Much of the money will be invested through the firm’s eighth flagship fund, which has $1.5 billion to plug into startups across all stages. It also closed on $366 million for an opportunity fund to double down on breakout investments (GGV Capital VIII Plus); $80 million for a fund that invites the founders in its network to invest alongside GGV; and a “discovery” fund that closed with $610 million and aims to fund founders around the globe at the earliest stage of their startups’ development.

GGV also recently held a close on its second RMB fund with approximately RMB 3.4 billion, $525 million, three years after closing its first RMB fund in 2018 with the equivalent of $236 million.

The capital collectively brings assets under management at the firm to $9.2 billion across 17 funds.

Given the state of venture investing right now, GGV’s newest haul isn’t a surprise.
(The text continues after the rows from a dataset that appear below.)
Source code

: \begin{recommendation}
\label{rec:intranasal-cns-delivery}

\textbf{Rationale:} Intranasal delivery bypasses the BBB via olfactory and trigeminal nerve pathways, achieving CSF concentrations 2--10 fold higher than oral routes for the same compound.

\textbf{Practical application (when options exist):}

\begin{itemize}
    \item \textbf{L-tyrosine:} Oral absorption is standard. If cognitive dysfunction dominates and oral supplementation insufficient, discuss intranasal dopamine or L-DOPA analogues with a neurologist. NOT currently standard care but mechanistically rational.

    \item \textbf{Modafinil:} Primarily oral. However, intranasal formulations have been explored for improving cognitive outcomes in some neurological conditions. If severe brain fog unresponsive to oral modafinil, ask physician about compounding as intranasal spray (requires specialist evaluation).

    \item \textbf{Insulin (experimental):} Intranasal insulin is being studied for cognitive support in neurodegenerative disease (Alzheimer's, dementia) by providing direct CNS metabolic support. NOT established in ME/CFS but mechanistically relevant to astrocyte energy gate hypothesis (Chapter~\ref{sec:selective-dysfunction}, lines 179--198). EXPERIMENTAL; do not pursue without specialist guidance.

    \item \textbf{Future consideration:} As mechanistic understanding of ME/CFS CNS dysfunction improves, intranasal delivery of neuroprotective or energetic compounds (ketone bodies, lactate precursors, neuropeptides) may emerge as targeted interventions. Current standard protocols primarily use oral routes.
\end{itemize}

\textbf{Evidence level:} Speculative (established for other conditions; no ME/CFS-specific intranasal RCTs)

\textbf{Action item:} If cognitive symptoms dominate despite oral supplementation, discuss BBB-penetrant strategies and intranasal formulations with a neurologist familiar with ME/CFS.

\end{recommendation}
Money has continued to flood into the asset class fueled partly by low interest rates (institutions are trying to find “alpha”) and the overall growth of the private market over the last decade. Because companies have remained private for so long, VCs have enjoyed much of the upside of their growth and benefited from huge leaps when many of these same companies have gone public.

Of course, not all funds get a sizable piece of the right companies. GGV appears to be fairly adept at writing meaningful checks into startups that matter.

Though it owned less than 5% of some of its portfolio companies, as evidenced in their S-1 filings (Affirm, Airbnb, Peloton, Slack, Square, Zendesk), it has amassed big positions in others, including Opendoor (5%), Poshmark (7.9%) and Wish (6.2%),

GGV, which also invests in Latin American, India, Southeast Asia and Israel, has bets in many still-private companies that are very highly valued, too. Among these is the infrastructure automation company Hashicorp, which raised money at a $5.1 billion valuation last year; the online education company Zuoyeban, which was reportedly valued at $6.5 billion in a round that closed in December; and in StockX, the online resale marketplace that was assigned a $2.8 billion valuation in December when it closed its newest round.

Either way, the announcement seems to underscore that, for now at least, there’s still no end in sight of a years-long trend of big funds growing exponentially bigger.

Just yesterday, the 25-year-old investment firm TCV unveiled a record $4 billion fund. Late last year, Andreessen Horowitz closed a pair of funds totaling $4.5 billion. Insight Partners also closed its biggest fund to date by a lot last year, a $9.5 billion growth equity vehicle.

One of the few top venture firms to consistently buck the trend has been Benchmark Capital. Last year, it quietly closed on a $425 million fund, which is roughly the same size as most of its previous nine funds, dating back to its 1995 founding.